→ PROBLEM DETAILS
Among the entries below, only the lines starting at the one with "Privacy Guard Website](http://www.gnupg.org/)." and ending at the one with "gpg --export-secret-keys example@example.com", both included, are to be printed exactly.

→ DATASET ENTRIES
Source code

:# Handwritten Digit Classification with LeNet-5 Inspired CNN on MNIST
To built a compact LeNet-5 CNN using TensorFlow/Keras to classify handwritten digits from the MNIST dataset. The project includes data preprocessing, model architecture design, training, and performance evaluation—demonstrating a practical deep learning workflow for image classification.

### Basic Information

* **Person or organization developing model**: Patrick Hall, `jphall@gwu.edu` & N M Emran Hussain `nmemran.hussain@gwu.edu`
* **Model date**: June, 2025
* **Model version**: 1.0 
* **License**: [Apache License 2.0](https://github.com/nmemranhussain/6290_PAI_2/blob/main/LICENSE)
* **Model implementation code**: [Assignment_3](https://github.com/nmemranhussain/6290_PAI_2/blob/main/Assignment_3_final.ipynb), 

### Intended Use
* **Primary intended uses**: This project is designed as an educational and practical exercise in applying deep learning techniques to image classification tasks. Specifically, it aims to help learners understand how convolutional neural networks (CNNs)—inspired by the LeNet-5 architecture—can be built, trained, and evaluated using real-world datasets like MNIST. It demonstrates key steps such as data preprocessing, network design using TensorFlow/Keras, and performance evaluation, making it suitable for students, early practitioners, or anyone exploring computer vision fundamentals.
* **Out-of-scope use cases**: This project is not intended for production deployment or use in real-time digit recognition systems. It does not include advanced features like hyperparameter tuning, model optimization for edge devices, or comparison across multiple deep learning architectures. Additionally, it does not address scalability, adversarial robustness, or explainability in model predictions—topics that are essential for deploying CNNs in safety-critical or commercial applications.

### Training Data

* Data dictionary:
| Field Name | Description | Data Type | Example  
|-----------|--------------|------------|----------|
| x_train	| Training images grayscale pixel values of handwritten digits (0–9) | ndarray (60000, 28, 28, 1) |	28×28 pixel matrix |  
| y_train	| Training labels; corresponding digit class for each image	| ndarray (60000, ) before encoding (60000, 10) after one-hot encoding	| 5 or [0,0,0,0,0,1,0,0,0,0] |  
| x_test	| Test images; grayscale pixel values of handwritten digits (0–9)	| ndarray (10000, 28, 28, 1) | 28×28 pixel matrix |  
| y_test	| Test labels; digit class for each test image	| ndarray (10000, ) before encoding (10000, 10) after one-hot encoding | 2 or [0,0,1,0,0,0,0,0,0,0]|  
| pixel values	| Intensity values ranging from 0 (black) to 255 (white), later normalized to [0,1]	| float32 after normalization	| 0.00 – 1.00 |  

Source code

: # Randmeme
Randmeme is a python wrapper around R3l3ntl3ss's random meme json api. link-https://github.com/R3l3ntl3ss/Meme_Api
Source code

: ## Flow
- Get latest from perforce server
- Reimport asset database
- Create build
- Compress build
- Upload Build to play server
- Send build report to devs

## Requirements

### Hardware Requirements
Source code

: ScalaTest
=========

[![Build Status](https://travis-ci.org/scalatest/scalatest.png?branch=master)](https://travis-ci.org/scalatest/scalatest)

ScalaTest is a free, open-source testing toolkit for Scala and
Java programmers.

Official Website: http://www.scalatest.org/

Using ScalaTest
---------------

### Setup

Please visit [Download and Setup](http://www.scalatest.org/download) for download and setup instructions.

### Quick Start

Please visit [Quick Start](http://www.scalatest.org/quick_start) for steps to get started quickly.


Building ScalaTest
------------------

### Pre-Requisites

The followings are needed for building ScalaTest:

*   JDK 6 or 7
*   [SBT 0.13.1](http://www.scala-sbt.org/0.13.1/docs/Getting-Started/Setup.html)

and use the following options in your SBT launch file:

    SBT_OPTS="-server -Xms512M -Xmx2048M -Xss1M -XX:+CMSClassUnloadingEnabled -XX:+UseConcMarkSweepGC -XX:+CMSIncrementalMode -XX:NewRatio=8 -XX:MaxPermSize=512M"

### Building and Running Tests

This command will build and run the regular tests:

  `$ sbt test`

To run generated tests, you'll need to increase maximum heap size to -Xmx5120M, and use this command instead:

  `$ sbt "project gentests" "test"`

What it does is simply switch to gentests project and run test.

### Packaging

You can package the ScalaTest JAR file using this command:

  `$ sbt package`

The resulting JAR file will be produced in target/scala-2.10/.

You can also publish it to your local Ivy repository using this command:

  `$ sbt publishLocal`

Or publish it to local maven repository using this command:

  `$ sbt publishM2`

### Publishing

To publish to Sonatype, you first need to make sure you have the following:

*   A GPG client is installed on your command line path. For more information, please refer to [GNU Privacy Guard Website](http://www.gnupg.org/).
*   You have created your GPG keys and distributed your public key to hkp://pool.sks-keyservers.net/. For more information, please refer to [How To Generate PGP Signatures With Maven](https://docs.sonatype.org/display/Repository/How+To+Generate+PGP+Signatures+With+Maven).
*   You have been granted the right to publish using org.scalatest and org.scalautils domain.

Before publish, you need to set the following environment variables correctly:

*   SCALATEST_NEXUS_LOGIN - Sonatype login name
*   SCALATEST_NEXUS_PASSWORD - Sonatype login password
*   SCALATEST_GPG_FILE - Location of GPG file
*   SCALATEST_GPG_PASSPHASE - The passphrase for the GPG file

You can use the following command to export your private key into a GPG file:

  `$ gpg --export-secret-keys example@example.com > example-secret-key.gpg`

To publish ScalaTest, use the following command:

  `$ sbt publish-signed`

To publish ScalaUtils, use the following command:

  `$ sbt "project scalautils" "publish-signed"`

→ ANSWER TO THIS EXERCISE
*   A GPG client is installed on your command line path. For more information, please refer to [GNU Privacy Guard Website](http://www.gnupg.org/).
*   You have created your GPG keys and distributed your public key to hkp://pool.sks-keyservers.net/. For more information, please refer to [How To Generate PGP Signatures With Maven](https://docs.sonatype.org/display/Repository/How+To+Generate+PGP+Signatures+With+Maven).
*   You have been granted the right to publish using org.scalatest and org.scalautils domain.

Before publish, you need to set the following environment variables correctly:

*   SCALATEST_NEXUS_LOGIN - Sonatype login name
*   SCALATEST_NEXUS_PASSWORD - Sonatype login password
*   SCALATEST_GPG_FILE - Location of GPG file
*   SCALATEST_GPG_PASSPHASE - The passphrase for the GPG file

You can use the following command to export your private key into a GPG file:

  `$ gpg --export-secret-keys example@example.com > example-secret-key.gpg`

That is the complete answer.